On Monday (18 December), the 28 European energy ministers will risk making the transition to a low carbon economy harder for themselves and more expensive for all of us, because of their self-sabotaging tendencies.
That is when they are meeting to try and agree a common position on most of the Clean Energy for All Europeans package, a once in a decade set of reforms that will underpin the transformation of the European energy system post 2020.
In addition to new objectives on renewables and energy efficiency and a framework to deliver on these effectively (the ‘governance regulation”), it includes a set of rules to make electricity markets more open, competitive, and ready for increasing levels of renewables and consumer participation (‘electricity market design’).
Negotiations on these electricity market design rules have been hard, and it shows. The texts ministers will try to agree on Monday are sometimes incoherent, often impenetrable, a sign of the irreconcilable priorities and unwillingness of the negotiating parties.
But one thing is clear: none of the vision for a competitive, consumer-focused, decarbonised future showcased just a few days ago at the One Planet Summit has been translated across to these negotiations.
EU governments are including not-so-subtle provisions to protect their incumbents from competition arising from new energy market players – new business models, consumers, or renewables.
For instance, governments are about to agree to limit the ability of new business models (called ‘independent aggregators’) to enter the market by giving the option to existing suppliers to stop them from approaching their consumers.
They are also making it difficult for consumers to invest in renewables or to provide flexibility by adapting the timing of their energy consumption, which would eventually challenge more traditional forms of flexibility like gas-fired plants.
Several governments are also fighting tooth and nail against any potential checks and balances around the development of ‘capacity mechanisms’, national subsidy schemes that have a poor track record in terms of extending the lifetime of coal plants, incentivising new diesel or gas plants, while limiting efficiency improvements and hindering cross-border exchanges.
Just to name a few, the UK, France and Italy are refusing a move to a more coherent regional and European approach to assessing the need for such schemes. Germany is carving out exemptions for its favoured form of capacity mechanism (“strategic reserves”) at all costs.
Many governments committed to move beyond coal, including the Netherlands, Italy, the UK, are sitting idle while a handful of countries are defining rules allowing the use of public money for old coal plants to stay open longer, or even extend their lifetimes, and supporting the building of new plants before 2025.

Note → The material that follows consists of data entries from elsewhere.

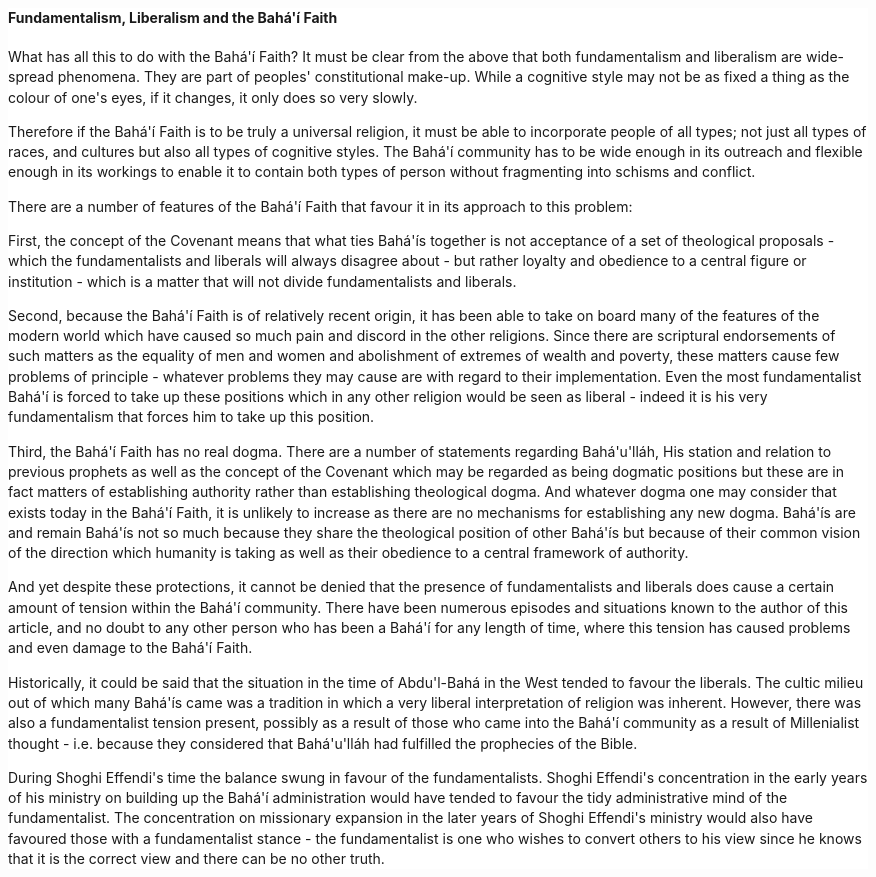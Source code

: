 #### Fundamentalism, Liberalism and the Bahá'í Faith

What has all this to do with the Bahá'í Faith? It must be clear from the above that both fundamentalism and liberalism are wide-spread phenomena. They are part of peoples' constitutional make-up. While a cognitive style may not be as fixed a thing as the colour of one's eyes, if it changes, it only does so very slowly.

Therefore if the Bahá'í Faith is to be truly a universal religion, it must be able to incorporate people of all types; not just all types of races, and cultures but also all types of cognitive styles. The Bahá'í community has to be wide enough in its outreach and flexible enough in its workings to enable it to contain both types of person without fragmenting into schisms and conflict.

There are a number of features of the Bahá'í Faith that favour it in its approach to this problem:

First, the concept of the Covenant means that what ties Bahá'ís together is not acceptance of a set of theological proposals - which the fundamentalists and liberals will always disagree about - but rather loyalty and obedience to a central figure or institution - which is a matter that will not divide fundamentalists and liberals.

Second, because the Bahá'í Faith is of relatively recent origin, it has been able to take on board many of the features of the modern world which have caused so much pain and discord in the other religions. Since there are scriptural endorsements of such matters as the equality of men and women and abolishment of extremes of wealth and poverty, these matters cause few problems of principle - whatever problems they may cause are with regard to their implementation. Even the most fundamentalist Bahá'í is forced to take up these positions which in any other religion would be seen as liberal - indeed it is his very fundamentalism that forces him to take up this position.

Third, the Bahá'í Faith has no real dogma. There are a number of statements regarding Bahá'u'lláh, His station and relation to previous prophets as well as the concept of the Covenant which may be regarded as being dogmatic positions but these are in fact matters of establishing authority rather than establishing theological dogma. And whatever dogma one may consider that exists today in the Bahá'í Faith, it is unlikely to increase as there are no mechanisms for establishing any new dogma. Bahá'ís are and remain Bahá'ís not so much because they share the theological position of other Bahá'ís but because of their common vision of the direction which humanity is taking as well as their obedience to a central framework of authority.

And yet despite these protections, it cannot be denied that the presence of fundamentalists and liberals does cause a certain amount of tension within the Bahá'í community. There have been numerous episodes and situations known to the author of this article, and no doubt to any other person who has been a Bahá'í for any length of time, where this tension has caused problems and even damage to the Bahá'í Faith.

Historically, it could be said that the situation in the time of Abdu'l-Bahá in the West tended to favour the liberals. The cultic milieu out of which many Bahá'ís came was a tradition in which a very liberal interpretation of religion was inherent. However, there was also a fundamentalist tension present, possibly as a result of those who came into the Bahá'í community as a result of Millenialist thought - i.e. because they considered that Bahá'u'lláh had fulfilled the prophecies of the Bible.

During Shoghi Effendi's time the balance swung in favour of the fundamentalists. Shoghi Effendi's concentration in the early years of his ministry on building up the Bahá'í administration would have tended to favour the tidy administrative mind of the fundamentalist. The concentration on missionary expansion in the later years of Shoghi Effendi's ministry would also have favoured those with a fundamentalist stance - the fundamentalist is one who wishes to convert others to his view since he knows that it is the correct view and there can be no other truth.
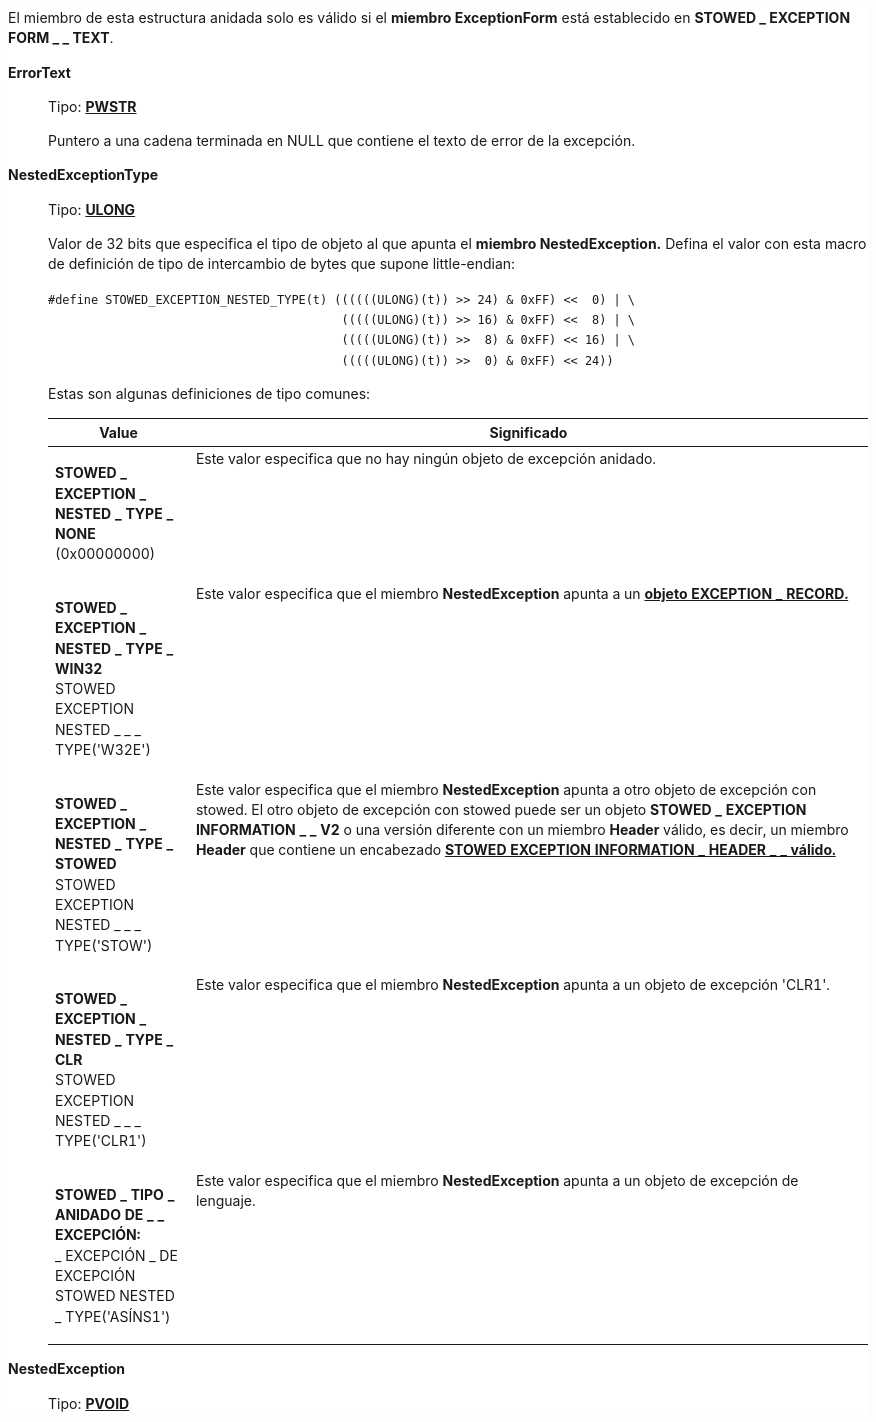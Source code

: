 El miembro de esta estructura anidada solo es válido si el **miembro ExceptionForm** está establecido en **STOWED \_ EXCEPTION FORM \_ \_ TEXT**.

<dl> <dt>

**ErrorText**
</dt> <dd>

Tipo: **[ **PWSTR**](/windows/desktop/WinProg/windows-data-types)**

</dd> <dd>

Puntero a una cadena terminada en NULL que contiene el texto de error de la excepción.

</dd> </dl> </dd> <dt>

**NestedExceptionType**
</dt> <dd>

Tipo: **[ **ULONG**](/windows/desktop/WinProg/windows-data-types)**

</dd> <dd>

Valor de 32 bits que especifica el tipo de objeto al que apunta el **miembro NestedException.** Defina el valor con esta macro de definición de tipo de intercambio de bytes que supone little-endian:

``` syntax
#define STOWED_EXCEPTION_NESTED_TYPE(t) ((((((ULONG)(t)) >> 24) & 0xFF) <<  0) | \
                                         (((((ULONG)(t)) >> 16) & 0xFF) <<  8) | \
                                         (((((ULONG)(t)) >>  8) & 0xFF) << 16) | \
                                         (((((ULONG)(t)) >>  0) & 0xFF) << 24))
```

Estas son algunas definiciones de tipo comunes:



| Value                                                                                                                                                                                                                                                                                                                           | Significado                                                                                                                                                                                                                                                                                                                                                                                                  |
|---------------------------------------------------------------------------------------------------------------------------------------------------------------------------------------------------------------------------------------------------------------------------------------------------------------------------------|----------------------------------------------------------------------------------------------------------------------------------------------------------------------------------------------------------------------------------------------------------------------------------------------------------------------------------------------------------------------------------------------------------|
| <span id="STOWED_EXCEPTION_NESTED_TYPE_NONE"></span><span id="stowed_exception_nested_type_none"></span><dl> <dt>**STOWED \_ EXCEPTION \_ NESTED \_ TYPE \_ NONE**</dt> <dt>(0x00000000)</dt> </dl>                                  | Este valor especifica que no hay ningún objeto de excepción anidado.<br/>                                                                                                                                                                                                                                                                                                                                |
| <span id="STOWED_EXCEPTION_NESTED_TYPE_WIN32"></span><span id="stowed_exception_nested_type_win32"></span><dl> <dt>**STOWED \_ EXCEPTION \_ NESTED \_ TYPE \_ WIN32**</dt> <dt>STOWED EXCEPTION NESTED \_ \_ \_ TYPE('W32E')</dt> </dl>    | Este valor especifica que el miembro **NestedException** apunta a un [**objeto EXCEPTION \_ RECORD.**](/windows/desktop/api/winnt/ns-winnt-exception_record)<br/>                                                                                                                                                                                                                                                              |
| <span id="STOWED_EXCEPTION_NESTED_TYPE_STOWED"></span><span id="stowed_exception_nested_type_stowed"></span><dl> <dt>**STOWED \_ EXCEPTION \_ NESTED \_ TYPE \_ STOWED**</dt> <dt>STOWED EXCEPTION NESTED \_ \_ \_ TYPE('STOW')</dt> </dl> | Este valor especifica que el miembro **NestedException** apunta a otro objeto de excepción con stowed. El otro objeto de excepción con stowed puede ser un objeto **STOWED \_ EXCEPTION INFORMATION \_ \_ V2** o una versión diferente con un miembro **Header** válido, es decir, un miembro **Header** que contiene un encabezado [**STOWED EXCEPTION INFORMATION \_ HEADER \_ \_ válido.**](stowed-exception-information-header.md)<br/> |
| <span id="STOWED_EXCEPTION_NESTED_TYPE_CLR"></span><span id="stowed_exception_nested_type_clr"></span><dl> <dt>**STOWED \_ EXCEPTION \_ NESTED \_ TYPE \_ CLR**</dt> <dt>STOWED EXCEPTION NESTED \_ \_ \_ TYPE('CLR1')</dt> </dl>          | Este valor especifica que el miembro **NestedException** apunta a un objeto de excepción 'CLR1'.<br/>                                                                                                                                                                                                                                                                                                 |
| <span id="STOWED_EXCEPTION_NESTED_TYPE_LEO"></span><span id="stowed_exception_nested_type_leo"></span><dl> <dt>**STOWED \_ TIPO \_ ANIDADO DE \_ \_ EXCEPCIÓN:**</dt> <dt> \_ EXCEPCIÓN \_ DE EXCEPCIÓN STOWED NESTED \_ TYPE('ASÍNS1')</dt> </dl>          | Este valor especifica que el miembro **NestedException** apunta a un objeto de excepción de lenguaje.<br/>                                                                                                                                                                                                                                                                                               |



 

</dd> <dt>

**NestedException**
</dt> <dd>

Tipo: **[ **PVOID**](/windows/desktop/WinProg/windows-data-types)**

</dd> <dd>
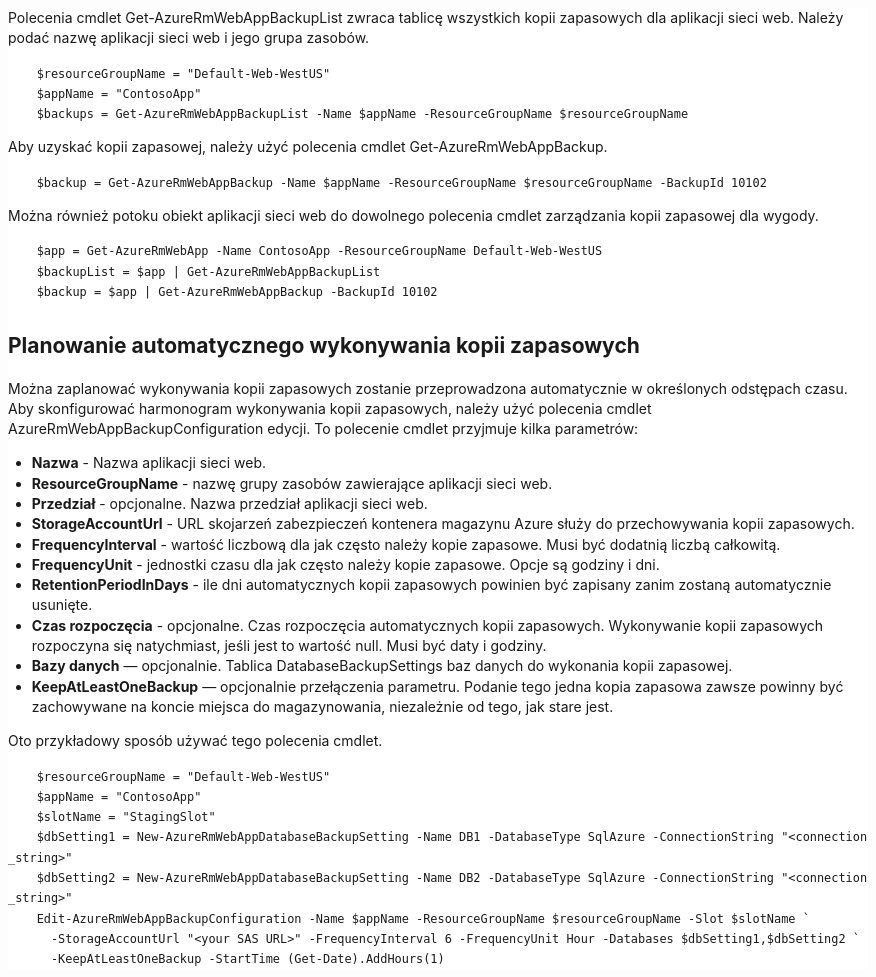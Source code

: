 Polecenia cmdlet Get-AzureRmWebAppBackupList zwraca tablicę wszystkich kopii zapasowych dla aplikacji sieci web. Należy podać nazwę aplikacji sieci web i jego grupa zasobów.

        $resourceGroupName = "Default-Web-WestUS"
        $appName = "ContosoApp"
        $backups = Get-AzureRmWebAppBackupList -Name $appName -ResourceGroupName $resourceGroupName

Aby uzyskać kopii zapasowej, należy użyć polecenia cmdlet Get-AzureRmWebAppBackup.

        $backup = Get-AzureRmWebAppBackup -Name $appName -ResourceGroupName $resourceGroupName -BackupId 10102

Można również potoku obiekt aplikacji sieci web do dowolnego polecenia cmdlet zarządzania kopii zapasowej dla wygody.

        $app = Get-AzureRmWebApp -Name ContosoApp -ResourceGroupName Default-Web-WestUS
        $backupList = $app | Get-AzureRmWebAppBackupList
        $backup = $app | Get-AzureRmWebAppBackup -BackupId 10102

## <a name="schedule-automatic-backups"></a>Planowanie automatycznego wykonywania kopii zapasowych

Można zaplanować wykonywania kopii zapasowych zostanie przeprowadzona automatycznie w określonych odstępach czasu. Aby skonfigurować harmonogram wykonywania kopii zapasowych, należy użyć polecenia cmdlet AzureRmWebAppBackupConfiguration edycji. To polecenie cmdlet przyjmuje kilka parametrów:

- **Nazwa** - Nazwa aplikacji sieci web.
- **ResourceGroupName** - nazwę grupy zasobów zawierające aplikacji sieci web.
- **Przedział** - opcjonalne. Nazwa przedział aplikacji sieci web.
- **StorageAccountUrl** - URL skojarzeń zabezpieczeń kontenera magazynu Azure służy do przechowywania kopii zapasowych.
- **FrequencyInterval** - wartość liczbową dla jak często należy kopie zapasowe. Musi być dodatnią liczbą całkowitą.
- **FrequencyUnit** - jednostki czasu dla jak często należy kopie zapasowe. Opcje są godziny i dni.
- **RetentionPeriodInDays** - ile dni automatycznych kopii zapasowych powinien być zapisany zanim zostaną automatycznie usunięte.
- **Czas rozpoczęcia** - opcjonalne. Czas rozpoczęcia automatycznych kopii zapasowych. Wykonywanie kopii zapasowych rozpoczyna się natychmiast, jeśli jest to wartość null. Musi być daty i godziny.
- **Bazy danych** — opcjonalnie. Tablica DatabaseBackupSettings baz danych do wykonania kopii zapasowej.
- **KeepAtLeastOneBackup** — opcjonalnie przełączenia parametru. Podanie tego jedna kopia zapasowa zawsze powinny być zachowywane na koncie miejsca do magazynowania, niezależnie od tego, jak stare jest.

Oto przykładowy sposób używać tego polecenia cmdlet.

        $resourceGroupName = "Default-Web-WestUS"
        $appName = "ContosoApp"
        $slotName = "StagingSlot"
        $dbSetting1 = New-AzureRmWebAppDatabaseBackupSetting -Name DB1 -DatabaseType SqlAzure -ConnectionString "<connection_string>"
        $dbSetting2 = New-AzureRmWebAppDatabaseBackupSetting -Name DB2 -DatabaseType SqlAzure -ConnectionString "<connection_string>"
        Edit-AzureRmWebAppBackupConfiguration -Name $appName -ResourceGroupName $resourceGroupName -Slot $slotName `
          -StorageAccountUrl "<your SAS URL>" -FrequencyInterval 6 -FrequencyUnit Hour -Databases $dbSetting1,$dbSetting2 `
          -KeepAtLeastOneBackup -StartTime (Get-Date).AddHours(1)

EU governments may be genuinely committed to building a clean low-carbon economy and to protect their citizens from the increasingly severe impacts of climate change, but these negotiations are evidence that they are simply unwilling to make the right choices to get there. EU governments stand at a crossroad, and they are choosing coal over renewables; incumbent players over consumers; national control over efficiency.
Luckily for all of us – European citizens and businesses – the European Parliament has emerged as an effective promoter of a faster energy transformation, and one can only hope they will be able to put the EU on the right track and ensure the Clean Energy package is worthy of its name during the final trilateral negotiations in 2018.